- Work instructions: Locate each line with the string "begin" in the listing below and copy it.
^^^^
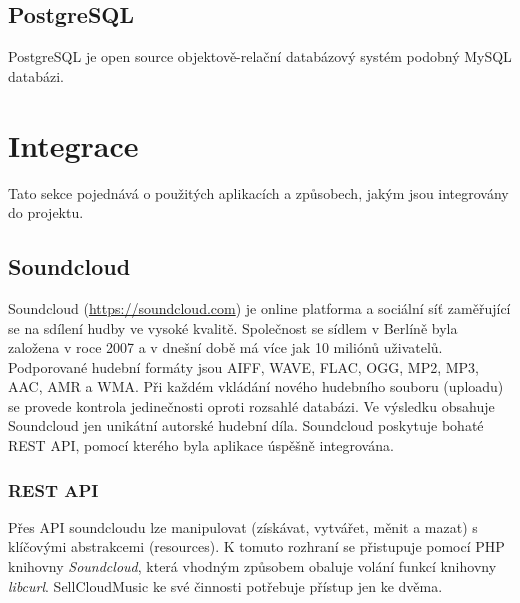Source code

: \documentclass[12pt]{article}
\begin{document}
\subsection{PostgreSQL}
PostgreSQL je open source objektově-relační databázový systém podobný MySQL databázi.

\newpage

\section{Integrace}

Tato sekce pojednává o použitých aplikacích a způsobech, jakým jsou integrovány do projektu.

\subsection{Soundcloud}

Soundcloud (\url{https://soundcloud.com}) je online platforma a sociální síť zaměřující se na sdílení hudby ve vysoké kvalitě. Společnost se sídlem v Berlíně byla založena v roce 2007 a v dnešní době má více jak 10 miliónů uživatelů. Podporované hudební formáty jsou AIFF, WAVE, FLAC, OGG, MP2, MP3, AAC, AMR a WMA. Při každém vkládání nového hudebního souboru (uploadu) se provede kontrola jedinečnosti oproti rozsahlé databázi. Ve výsledku obsahuje Soundcloud jen unikátní autorské hudební díla. Soundcloud poskytuje bohaté REST API, pomocí kterého byla aplikace úspěšně integrována.

\subsubsection{REST API}

Přes API soundcloudu lze manipulovat (získávat, vytvářet, měnit a mazat) s klíčovými abstrakcemi (resources). K tomuto rozhraní se přistupuje pomocí PHP knihovny \emph{Soundcloud}, která vhodným způsobem obaluje volání funkcí knihovny \emph{libcurl}. SellCloudMusic ke své činnosti potřebuje přístup jen ke dvěma.
\end{document}
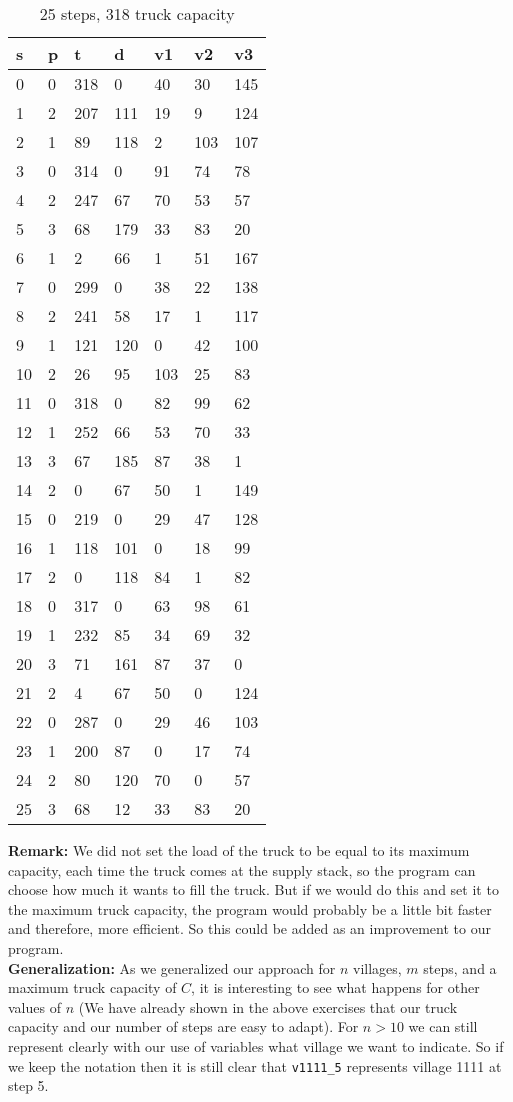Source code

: \documentclass[a4paper]{article}
\begin{document}
	\begin{table}[!htb]
		\begin{longtable}[c]{@{}|l|l|l|l|l|l|l|@{}}
			\toprule
			s & p & t & d & v1 & v2 & v3\tabularnewline
			\midrule
			\endhead
			0 & 0 & 318 & 0 & 40 & 30 & 145\tabularnewline
			1 & 2 & 207 & 111 & 19 & 9 & 124\tabularnewline
			2 & 1 & 89 & 118 & 2 & 103 & 107\tabularnewline
			3 & 0 & 314 & 0 & 91 & 74 & 78\tabularnewline
			4 & 2 & 247 & 67 & 70 & 53 & 57\tabularnewline
			\rowcolor{Highlight}
			5 & 3 & 68 & 179 & 33 & 83 & 20\tabularnewline
			6 & 1 & 2 & 66 & 1 & 51 & 167\tabularnewline
			7 & 0 & 299 & 0 & 38 & 22 & 138\tabularnewline
			8 & 2 & 241 & 58 & 17 & 1 & 117\tabularnewline
			9 & 1 & 121 & 120 & 0 & 42 & 100\tabularnewline
			10 & 2 & 26 & 95 & 103 & 25 & 83\tabularnewline
			11 & 0 & 318 & 0 & 82 & 99 & 62\tabularnewline
			12 & 1 & 252 & 66 & 53 & 70 & 33\tabularnewline
			13 & 3 & 67 & 185 & 87 & 38 & 1\tabularnewline
			14 & 2 & 0 & 67 & 50 & 1 & 149\tabularnewline
			15 & 0 & 219 & 0 & 29 & 47 & 128\tabularnewline
			16 & 1 & 118 & 101 & 0 & 18 & 99\tabularnewline
			17 & 2 & 0 & 118 & 84 & 1 & 82\tabularnewline
			18 & 0 & 317 & 0 & 63 & 98 & 61\tabularnewline
			19 & 1 & 232 & 85 & 34 & 69 & 32\tabularnewline
			20 & 3 & 71 & 161 & 87 & 37 & 0\tabularnewline
			21 & 2 & 4 & 67 & 50 & 0 & 124\tabularnewline
			22 & 0 & 287 & 0 & 29 & 46 & 103\tabularnewline
			23 & 1 & 200 & 87 & 0 & 17 & 74\tabularnewline
			24 & 2 & 80 & 120 & 70 & 0 & 57\tabularnewline
			\rowcolor{Highlight}
			25 & 3 & 68 & 12 & 33 & 83 & 20\tabularnewline
			\bottomrule
		\end{longtable}
		\caption{25 steps, 318 truck capacity}
		\label{tab:1c}
	\end{table}

{\bf Remark:}
We did not set the load of the truck to be equal to its maximum capacity, each time the truck comes at the supply stack, so the program can choose how much it wants to fill the truck. But if we would do this and set it to the maximum truck capacity, the program would probably be a little bit faster and therefore, more efficient. So this could be added as an improvement to our program.\\

{\bf Generalization:} 
As we generalized our approach for $n$ villages, $m$ steps, and a maximum truck capacity of $C$, it is interesting to see what happens for other values of $n$ (We have already shown in the above exercises that our truck capacity and our number of steps are easy to adapt). For $n > 10$ we can still represent clearly with our use of variables what village we want to indicate. So if we keep the notation then it is still clear that \texttt{v1111\_5} represents village 1111 at step 5.
\end{document}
^^^^
- Response to the task:
\begin{document}
\begin{document}
	\begin{table}[!htb]
		\begin{longtable}[c]{@{}|l|l|l|l|l|l|l|@{}}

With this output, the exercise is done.